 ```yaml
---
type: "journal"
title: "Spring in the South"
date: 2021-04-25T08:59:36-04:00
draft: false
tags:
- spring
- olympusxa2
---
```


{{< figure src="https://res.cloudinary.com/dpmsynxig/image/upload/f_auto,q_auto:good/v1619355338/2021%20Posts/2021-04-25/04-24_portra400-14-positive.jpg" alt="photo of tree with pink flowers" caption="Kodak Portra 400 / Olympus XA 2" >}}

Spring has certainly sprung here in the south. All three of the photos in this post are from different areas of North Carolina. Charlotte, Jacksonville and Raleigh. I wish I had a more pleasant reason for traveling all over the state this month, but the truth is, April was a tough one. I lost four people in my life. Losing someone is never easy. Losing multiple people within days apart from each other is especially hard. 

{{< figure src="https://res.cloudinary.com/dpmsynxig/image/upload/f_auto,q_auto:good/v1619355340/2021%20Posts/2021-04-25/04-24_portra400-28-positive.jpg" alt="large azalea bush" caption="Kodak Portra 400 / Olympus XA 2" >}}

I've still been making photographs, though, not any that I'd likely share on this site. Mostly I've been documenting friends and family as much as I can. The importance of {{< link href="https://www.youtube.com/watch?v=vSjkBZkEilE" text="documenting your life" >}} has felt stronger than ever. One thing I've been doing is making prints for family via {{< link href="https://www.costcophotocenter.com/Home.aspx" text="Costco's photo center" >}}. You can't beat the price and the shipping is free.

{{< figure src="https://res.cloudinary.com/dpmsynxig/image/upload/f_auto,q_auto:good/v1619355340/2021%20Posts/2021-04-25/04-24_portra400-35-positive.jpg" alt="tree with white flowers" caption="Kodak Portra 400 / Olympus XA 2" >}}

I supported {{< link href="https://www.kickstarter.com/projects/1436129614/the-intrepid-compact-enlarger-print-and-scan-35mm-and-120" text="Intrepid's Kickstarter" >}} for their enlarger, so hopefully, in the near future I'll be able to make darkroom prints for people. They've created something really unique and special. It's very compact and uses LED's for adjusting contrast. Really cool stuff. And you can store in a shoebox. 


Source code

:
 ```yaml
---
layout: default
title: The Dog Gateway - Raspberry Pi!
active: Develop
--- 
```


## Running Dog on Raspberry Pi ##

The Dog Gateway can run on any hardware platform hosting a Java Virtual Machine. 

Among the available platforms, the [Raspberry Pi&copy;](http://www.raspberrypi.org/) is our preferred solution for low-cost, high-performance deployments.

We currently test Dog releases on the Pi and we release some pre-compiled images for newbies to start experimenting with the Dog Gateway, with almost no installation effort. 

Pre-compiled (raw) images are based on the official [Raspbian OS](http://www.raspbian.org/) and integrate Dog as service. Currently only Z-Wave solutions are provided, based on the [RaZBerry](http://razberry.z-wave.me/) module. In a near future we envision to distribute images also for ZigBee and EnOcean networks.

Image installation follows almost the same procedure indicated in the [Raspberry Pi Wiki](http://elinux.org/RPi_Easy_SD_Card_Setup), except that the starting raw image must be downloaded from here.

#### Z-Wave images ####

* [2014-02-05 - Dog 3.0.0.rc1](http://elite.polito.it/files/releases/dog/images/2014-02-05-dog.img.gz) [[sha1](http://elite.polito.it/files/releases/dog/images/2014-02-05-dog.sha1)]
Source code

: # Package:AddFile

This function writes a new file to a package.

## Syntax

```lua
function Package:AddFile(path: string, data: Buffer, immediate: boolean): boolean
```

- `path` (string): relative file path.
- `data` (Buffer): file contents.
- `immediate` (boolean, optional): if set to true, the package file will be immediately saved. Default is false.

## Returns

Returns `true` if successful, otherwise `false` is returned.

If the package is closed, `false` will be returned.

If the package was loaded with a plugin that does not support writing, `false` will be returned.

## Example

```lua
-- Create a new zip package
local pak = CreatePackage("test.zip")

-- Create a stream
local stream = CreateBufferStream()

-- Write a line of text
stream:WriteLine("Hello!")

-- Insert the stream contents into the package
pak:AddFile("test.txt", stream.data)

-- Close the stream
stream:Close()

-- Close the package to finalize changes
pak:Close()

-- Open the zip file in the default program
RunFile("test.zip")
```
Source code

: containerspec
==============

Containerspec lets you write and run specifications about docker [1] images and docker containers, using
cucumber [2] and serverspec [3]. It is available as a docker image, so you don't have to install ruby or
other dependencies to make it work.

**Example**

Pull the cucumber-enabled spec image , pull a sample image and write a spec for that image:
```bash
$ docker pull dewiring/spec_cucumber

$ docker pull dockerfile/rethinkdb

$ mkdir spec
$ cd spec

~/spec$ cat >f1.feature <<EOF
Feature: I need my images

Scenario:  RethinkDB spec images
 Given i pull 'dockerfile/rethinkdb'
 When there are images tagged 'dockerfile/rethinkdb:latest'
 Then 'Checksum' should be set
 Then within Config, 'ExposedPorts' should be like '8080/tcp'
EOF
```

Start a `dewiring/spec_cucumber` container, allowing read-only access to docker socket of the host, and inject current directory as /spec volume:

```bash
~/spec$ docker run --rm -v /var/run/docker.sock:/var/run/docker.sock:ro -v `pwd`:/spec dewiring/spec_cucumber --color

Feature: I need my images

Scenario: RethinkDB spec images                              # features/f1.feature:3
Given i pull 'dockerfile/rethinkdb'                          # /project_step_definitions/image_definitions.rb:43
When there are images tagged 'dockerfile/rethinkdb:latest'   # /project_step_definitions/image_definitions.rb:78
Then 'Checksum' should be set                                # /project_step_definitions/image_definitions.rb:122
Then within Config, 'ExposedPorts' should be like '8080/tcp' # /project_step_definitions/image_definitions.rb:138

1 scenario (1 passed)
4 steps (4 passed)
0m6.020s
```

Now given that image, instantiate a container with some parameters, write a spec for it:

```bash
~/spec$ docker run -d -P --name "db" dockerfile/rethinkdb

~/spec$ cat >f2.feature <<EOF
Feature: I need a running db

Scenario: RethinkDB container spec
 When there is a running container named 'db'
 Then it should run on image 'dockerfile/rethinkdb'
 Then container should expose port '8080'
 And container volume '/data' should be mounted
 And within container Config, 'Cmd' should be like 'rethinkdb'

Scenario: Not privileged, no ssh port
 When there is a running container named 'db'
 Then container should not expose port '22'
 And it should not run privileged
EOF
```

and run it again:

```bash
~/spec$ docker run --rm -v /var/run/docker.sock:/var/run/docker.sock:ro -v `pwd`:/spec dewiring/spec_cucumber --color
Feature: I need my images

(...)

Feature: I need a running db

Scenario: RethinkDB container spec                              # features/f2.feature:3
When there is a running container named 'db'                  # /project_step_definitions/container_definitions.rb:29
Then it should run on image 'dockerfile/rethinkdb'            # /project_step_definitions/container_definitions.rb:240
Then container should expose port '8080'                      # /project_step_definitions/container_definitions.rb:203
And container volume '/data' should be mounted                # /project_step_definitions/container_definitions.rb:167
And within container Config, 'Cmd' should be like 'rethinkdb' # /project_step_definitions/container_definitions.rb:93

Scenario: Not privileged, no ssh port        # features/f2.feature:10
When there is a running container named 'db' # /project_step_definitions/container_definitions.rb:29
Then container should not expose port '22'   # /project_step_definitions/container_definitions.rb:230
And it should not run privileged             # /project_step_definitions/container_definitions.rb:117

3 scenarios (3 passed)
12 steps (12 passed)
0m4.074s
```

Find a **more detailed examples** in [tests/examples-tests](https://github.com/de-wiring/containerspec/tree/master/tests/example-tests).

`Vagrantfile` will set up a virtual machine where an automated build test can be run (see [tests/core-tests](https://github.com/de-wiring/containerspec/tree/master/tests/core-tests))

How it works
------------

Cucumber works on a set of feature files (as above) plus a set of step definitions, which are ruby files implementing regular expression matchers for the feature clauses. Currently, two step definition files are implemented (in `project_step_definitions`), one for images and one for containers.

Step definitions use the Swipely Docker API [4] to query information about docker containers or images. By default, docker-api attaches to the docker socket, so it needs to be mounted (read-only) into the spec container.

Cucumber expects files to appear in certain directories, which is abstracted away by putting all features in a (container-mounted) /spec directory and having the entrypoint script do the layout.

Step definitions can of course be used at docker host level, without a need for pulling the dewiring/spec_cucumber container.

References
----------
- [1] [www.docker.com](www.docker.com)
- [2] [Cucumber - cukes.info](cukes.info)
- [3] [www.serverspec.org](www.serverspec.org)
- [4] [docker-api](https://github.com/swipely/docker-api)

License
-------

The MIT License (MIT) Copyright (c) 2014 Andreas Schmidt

YOUR TASK: Match on "tests" and copy out every line of the entries that contains it.

RESPONSE TO THE TASK:
Find a **more detailed examples** in [tests/examples-tests](https://github.com/de-wiring/containerspec/tree/master/tests/example-tests).
`Vagrantfile` will set up a virtual machine where an automated build test can be run (see [tests/core-tests](https://github.com/de-wiring/containerspec/tree/master/tests/core-tests))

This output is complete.